Please state how many lines of the data below contain the word "Cloud", offering nothing besides the number.

++++++++++++++++++++

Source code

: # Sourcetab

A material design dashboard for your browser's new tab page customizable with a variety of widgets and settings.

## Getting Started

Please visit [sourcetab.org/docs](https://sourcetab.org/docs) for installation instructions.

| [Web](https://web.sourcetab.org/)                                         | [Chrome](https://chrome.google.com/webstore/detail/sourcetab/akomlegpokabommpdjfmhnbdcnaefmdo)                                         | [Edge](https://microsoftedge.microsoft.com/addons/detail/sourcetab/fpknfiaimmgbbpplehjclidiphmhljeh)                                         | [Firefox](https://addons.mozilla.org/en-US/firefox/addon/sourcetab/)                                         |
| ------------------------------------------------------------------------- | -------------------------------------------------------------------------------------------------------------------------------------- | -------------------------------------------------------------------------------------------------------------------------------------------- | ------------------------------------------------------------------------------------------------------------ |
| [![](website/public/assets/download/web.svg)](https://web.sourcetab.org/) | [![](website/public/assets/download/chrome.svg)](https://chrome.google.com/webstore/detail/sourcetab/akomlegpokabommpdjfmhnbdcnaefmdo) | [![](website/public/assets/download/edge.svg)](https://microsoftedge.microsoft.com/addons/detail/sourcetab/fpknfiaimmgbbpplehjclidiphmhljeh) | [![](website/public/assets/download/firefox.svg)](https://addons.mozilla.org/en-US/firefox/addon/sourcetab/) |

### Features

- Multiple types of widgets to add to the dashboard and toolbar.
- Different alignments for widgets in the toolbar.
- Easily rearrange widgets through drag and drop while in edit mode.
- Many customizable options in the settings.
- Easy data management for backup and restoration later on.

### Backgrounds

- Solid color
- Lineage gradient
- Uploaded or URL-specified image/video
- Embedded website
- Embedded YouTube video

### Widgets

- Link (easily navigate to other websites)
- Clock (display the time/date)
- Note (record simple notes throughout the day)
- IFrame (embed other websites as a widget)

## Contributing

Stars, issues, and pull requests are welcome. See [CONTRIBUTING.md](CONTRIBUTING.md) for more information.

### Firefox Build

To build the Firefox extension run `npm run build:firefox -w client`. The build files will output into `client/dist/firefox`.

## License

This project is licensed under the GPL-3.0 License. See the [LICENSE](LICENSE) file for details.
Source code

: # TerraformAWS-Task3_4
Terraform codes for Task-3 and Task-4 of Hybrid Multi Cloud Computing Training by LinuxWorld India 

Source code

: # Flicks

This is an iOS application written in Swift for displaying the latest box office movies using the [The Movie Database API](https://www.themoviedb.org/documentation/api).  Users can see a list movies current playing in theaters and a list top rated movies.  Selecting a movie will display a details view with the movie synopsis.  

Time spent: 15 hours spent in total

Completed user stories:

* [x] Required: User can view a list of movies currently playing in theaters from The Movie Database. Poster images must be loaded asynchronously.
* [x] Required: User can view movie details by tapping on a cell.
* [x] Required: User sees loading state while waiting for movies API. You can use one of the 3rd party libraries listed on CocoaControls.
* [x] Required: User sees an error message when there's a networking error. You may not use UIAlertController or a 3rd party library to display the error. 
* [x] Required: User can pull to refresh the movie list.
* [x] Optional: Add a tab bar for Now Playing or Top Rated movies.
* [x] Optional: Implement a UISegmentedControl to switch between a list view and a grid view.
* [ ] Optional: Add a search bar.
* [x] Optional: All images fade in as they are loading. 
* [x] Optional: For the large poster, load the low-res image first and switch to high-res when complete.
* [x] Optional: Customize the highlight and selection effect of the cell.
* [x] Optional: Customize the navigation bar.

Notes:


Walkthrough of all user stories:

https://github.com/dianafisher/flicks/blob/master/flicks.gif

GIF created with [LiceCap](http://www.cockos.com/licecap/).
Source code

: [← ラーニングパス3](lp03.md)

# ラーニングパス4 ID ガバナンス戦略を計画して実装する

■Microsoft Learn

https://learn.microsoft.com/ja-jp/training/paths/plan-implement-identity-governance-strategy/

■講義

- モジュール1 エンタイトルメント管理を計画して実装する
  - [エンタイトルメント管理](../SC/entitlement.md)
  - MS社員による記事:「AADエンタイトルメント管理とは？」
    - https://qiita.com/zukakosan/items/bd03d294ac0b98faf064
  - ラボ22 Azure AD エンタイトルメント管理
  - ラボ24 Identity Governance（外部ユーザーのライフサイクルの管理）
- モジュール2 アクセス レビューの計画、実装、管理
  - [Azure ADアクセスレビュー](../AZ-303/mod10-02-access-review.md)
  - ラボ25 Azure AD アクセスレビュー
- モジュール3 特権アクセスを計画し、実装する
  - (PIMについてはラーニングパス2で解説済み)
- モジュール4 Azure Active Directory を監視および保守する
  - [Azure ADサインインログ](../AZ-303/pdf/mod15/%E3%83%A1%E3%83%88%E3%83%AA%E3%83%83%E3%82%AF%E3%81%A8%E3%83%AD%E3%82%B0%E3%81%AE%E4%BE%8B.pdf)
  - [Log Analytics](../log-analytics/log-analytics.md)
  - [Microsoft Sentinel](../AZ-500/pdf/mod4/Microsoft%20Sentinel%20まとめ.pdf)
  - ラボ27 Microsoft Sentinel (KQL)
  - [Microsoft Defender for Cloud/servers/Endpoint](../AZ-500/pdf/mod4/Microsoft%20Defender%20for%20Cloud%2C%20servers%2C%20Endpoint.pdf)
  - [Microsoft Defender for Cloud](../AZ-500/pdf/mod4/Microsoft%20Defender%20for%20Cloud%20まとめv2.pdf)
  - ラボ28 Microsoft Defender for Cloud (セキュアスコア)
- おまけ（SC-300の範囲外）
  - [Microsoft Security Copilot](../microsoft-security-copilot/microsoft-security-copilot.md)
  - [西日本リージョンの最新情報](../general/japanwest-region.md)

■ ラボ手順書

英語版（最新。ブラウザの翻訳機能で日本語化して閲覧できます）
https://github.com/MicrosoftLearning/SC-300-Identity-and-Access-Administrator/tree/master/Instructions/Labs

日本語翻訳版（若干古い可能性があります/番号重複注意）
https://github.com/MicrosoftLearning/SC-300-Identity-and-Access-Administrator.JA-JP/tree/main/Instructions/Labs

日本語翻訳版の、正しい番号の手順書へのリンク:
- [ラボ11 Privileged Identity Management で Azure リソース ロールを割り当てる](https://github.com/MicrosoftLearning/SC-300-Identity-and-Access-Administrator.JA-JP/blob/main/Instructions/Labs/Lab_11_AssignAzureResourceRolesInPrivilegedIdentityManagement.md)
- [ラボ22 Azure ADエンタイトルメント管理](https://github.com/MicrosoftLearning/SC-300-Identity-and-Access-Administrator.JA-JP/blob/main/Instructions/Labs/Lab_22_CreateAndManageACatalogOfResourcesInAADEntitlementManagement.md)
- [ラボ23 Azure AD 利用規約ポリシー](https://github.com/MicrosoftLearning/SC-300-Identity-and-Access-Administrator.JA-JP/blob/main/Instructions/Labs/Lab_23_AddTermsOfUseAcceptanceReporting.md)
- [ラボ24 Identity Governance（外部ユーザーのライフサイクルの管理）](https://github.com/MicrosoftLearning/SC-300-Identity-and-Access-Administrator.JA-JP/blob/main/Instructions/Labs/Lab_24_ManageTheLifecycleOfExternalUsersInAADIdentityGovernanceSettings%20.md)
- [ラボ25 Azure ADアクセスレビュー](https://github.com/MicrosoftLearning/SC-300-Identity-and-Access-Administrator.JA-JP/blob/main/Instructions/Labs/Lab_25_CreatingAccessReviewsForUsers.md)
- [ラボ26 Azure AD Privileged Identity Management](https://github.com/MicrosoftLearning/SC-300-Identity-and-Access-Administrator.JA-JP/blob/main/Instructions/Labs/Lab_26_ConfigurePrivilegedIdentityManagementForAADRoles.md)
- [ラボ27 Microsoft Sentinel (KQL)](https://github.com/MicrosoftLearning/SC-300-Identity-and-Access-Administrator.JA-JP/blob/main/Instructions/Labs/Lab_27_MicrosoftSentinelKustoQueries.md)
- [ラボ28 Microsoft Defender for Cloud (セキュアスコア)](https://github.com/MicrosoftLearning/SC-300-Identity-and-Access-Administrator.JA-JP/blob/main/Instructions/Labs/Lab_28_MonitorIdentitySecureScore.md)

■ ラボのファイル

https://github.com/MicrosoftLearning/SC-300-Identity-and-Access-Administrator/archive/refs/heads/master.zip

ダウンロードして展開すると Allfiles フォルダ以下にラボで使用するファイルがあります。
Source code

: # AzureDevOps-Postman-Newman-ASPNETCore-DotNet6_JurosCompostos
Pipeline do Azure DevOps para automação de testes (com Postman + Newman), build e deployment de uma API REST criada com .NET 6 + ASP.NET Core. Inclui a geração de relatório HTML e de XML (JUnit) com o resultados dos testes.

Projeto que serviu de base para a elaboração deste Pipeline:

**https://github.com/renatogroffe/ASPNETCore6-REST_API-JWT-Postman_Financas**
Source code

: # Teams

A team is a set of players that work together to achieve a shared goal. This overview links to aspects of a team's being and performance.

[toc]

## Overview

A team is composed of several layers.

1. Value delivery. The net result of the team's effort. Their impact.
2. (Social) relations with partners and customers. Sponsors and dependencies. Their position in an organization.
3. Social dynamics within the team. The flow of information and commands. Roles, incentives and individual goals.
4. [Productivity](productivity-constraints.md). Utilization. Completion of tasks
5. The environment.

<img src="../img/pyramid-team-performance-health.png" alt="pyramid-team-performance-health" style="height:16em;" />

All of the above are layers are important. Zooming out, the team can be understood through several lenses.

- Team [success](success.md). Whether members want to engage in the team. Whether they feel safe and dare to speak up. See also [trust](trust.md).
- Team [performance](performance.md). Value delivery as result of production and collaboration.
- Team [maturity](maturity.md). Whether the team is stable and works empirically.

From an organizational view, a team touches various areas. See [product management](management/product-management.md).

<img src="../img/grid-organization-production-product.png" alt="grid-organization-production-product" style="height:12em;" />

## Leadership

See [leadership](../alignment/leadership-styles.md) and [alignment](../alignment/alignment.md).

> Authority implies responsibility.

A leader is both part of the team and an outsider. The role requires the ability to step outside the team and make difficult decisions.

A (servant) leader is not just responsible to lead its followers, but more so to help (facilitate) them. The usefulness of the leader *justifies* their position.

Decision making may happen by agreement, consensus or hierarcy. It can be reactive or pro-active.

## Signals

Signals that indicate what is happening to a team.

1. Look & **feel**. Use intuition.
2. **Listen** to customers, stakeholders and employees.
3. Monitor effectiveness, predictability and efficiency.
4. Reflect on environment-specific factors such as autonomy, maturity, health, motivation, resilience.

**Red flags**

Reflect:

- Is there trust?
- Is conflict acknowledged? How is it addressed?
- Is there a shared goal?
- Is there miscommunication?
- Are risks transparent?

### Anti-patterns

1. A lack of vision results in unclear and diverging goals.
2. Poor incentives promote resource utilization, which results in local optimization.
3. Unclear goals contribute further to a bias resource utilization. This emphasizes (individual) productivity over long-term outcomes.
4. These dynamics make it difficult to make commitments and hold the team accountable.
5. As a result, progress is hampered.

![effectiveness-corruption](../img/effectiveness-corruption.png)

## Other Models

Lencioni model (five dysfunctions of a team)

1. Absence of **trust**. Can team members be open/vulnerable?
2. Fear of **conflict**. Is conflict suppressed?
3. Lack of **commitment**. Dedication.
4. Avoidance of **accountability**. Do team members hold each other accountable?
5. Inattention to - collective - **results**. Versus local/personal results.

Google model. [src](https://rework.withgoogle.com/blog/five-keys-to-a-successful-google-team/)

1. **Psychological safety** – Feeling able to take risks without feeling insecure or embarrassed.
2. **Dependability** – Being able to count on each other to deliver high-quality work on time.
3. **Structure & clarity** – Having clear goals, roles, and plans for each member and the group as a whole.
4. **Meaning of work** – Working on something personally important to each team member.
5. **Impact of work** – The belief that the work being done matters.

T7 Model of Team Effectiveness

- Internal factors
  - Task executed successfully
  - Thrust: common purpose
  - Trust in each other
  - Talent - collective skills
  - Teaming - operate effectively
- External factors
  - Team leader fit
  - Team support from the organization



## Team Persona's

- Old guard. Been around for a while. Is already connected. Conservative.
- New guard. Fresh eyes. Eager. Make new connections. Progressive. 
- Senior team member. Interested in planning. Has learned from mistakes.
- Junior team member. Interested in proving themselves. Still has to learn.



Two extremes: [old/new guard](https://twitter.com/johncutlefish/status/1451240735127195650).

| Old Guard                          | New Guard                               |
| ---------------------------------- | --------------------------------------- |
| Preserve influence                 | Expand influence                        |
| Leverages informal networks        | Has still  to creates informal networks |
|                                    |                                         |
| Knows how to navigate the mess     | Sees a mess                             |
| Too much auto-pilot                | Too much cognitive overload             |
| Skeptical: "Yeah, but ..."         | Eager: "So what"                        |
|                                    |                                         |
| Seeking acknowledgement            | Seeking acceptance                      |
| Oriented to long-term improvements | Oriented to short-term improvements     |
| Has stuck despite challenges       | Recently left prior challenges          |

++++++++++++++++++++

» **Output below**
5